I could see them marching all the way from the temple district, from where I sat on one of the smaller out of the way loading docks. The crowd of dense peasants, merchants and even a work gang of drudges parted as they passed. Their armor gleamed at the slightest hint of the sun’s rays, and it looked like it hadn’t been used once in a proper fight.
Then again, what did I know? This was a fantasy world, after all. Magic could have been keeping their armor clean. Heck, the metal itself could somehow be enchanted to self repair. For all I knew, each one of those fancy pretty boys, with their long hair, pristine armor, and practically neon glowing signs painted on their breastplates, was a hardened Rambo style veteran. Still, I couldn’t help thinking of the old saying my grandpa taught me about such men.
They were all hat, and no cattle.
They dressed the part, but when it came to actually dealing with a problem, they were about as useful as a blind man judging a painting contest.
When they got to the gatehouse, I stayed where I was. I had a good vantage point. My father greeted them by going to one knee. Oswald and the other leaders did likewise. Not out of earnestness, as he had done with the dwarven elder, but out of obligation. These were our social betters after all. It rankled, but I bit down on my red-blooded American response, which was to shoot people who expected us to bow. I wouldn’t get far with that attitude.
Not yet, at least.
“I understand we have some monsters to hunt?” The leader of the knights asked. His hair was cropped short, unlike the other younger men he led. And despite being impeccably groomed and well dressed, the faint hint of actual healed over scars crossed his face in places, giving him at least a hint of someone who had been in the shit before.
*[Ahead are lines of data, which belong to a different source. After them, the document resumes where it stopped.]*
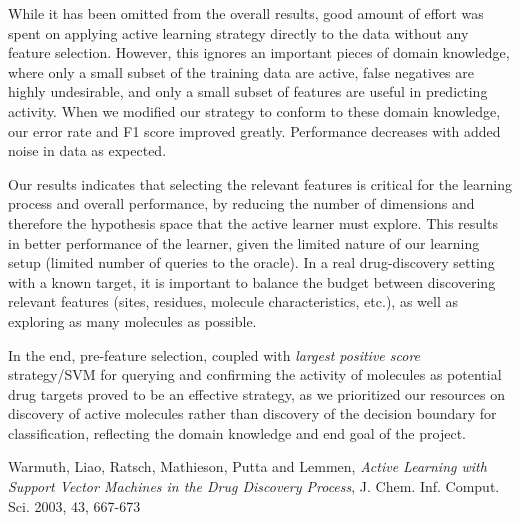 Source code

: \documentclass[paper=a4, fontsize=11pt]{scrartcl}
\numberwithin{equation}{section}    %
\numberwithin{figure}{section}      %
\numberwithin{table}{section}       %
\numberwithin{equation}{section}    %
\numberwithin{figure}{section}      %
\numberwithin{table}{section}       %
\begin{document}
While it has been omitted from the overall results, good amount of effort was spent on applying active learning strategy directly to the data without any feature selection. However, this ignores an important pieces of domain knowledge, where only a small subset of the training data are active, false negatives are highly undesirable, and only a small subset of features are useful in predicting activity. When we modified our strategy to conform to these domain knowledge, our error rate and F1 score improved greatly. Performance decreases with added noise in data as expected. 

Our results indicates that selecting the relevant features is critical for the learning process and overall performance, by reducing the number of dimensions and therefore the hypothesis space that the active learner must explore. This results in better performance of the learner, given the limited nature of our learning setup (limited number of queries to the oracle). In a real drug-discovery setting with a known target, it is important to balance the budget between discovering relevant features (sites, residues, molecule characteristics, etc.), as well as exploring as many molecules as possible. 

In the end, pre-feature selection, coupled with \textit{largest positive score} strategy/SVM for querying and confirming the activity of molecules as potential drug targets proved to be an effective strategy, as we prioritized our resources on discovery of active molecules rather than discovery of the decision boundary for classification, reflecting the domain knowledge and end goal of the project. 


\begin{thebibliography}{1}




Warmuth, Liao, Ratsch, Mathieson, Putta and Lemmen, \emph{Active Learning with Support Vector Machines in the Drug Discovery Process}, J. Chem. Inf. Comput. Sci. 2003, 43, 667-673

\end{thebibliography}
\end{document}
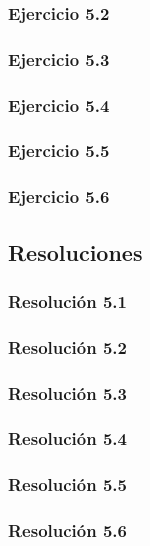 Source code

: \subsubsection{Ejercicio 5.2}


\subsubsection{Ejercicio 5.3}


\subsubsection{Ejercicio 5.4}


\subsubsection{Ejercicio 5.5}


\subsubsection{Ejercicio 5.6}


\subsection{Resoluciones}

\subsubsection{Resolución 5.1}


\subsubsection{Resolución 5.2}


\subsubsection{Resolución 5.3}


\subsubsection{Resolución 5.4}


\subsubsection{Resolución 5.5}


\subsubsection{Resolución 5.6}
“Yes my Lord,” my father’s gruff voice was loud enough to be heard but clearly held a tone of respect for the man in front of him.
“Please, rise. You’ll be joining us on this hunt Captain, we can’t allow rank to get in the way of a successful mission.” My father stood, and his men followed suit. “What do we know?”
My father gave him the rundown of the pack size, and that two of the creatures were suspected of having evolved cores. One of ice or frost, and another of armor penetration or something along those lines.
“You were right to call us then. Even a young low-level monster can have a hide that’s difficult to pierce for a level zero. Even one as experienced and strong as you are, Captain.” My father bowed his head, grateful for the compliment and thankful for the help.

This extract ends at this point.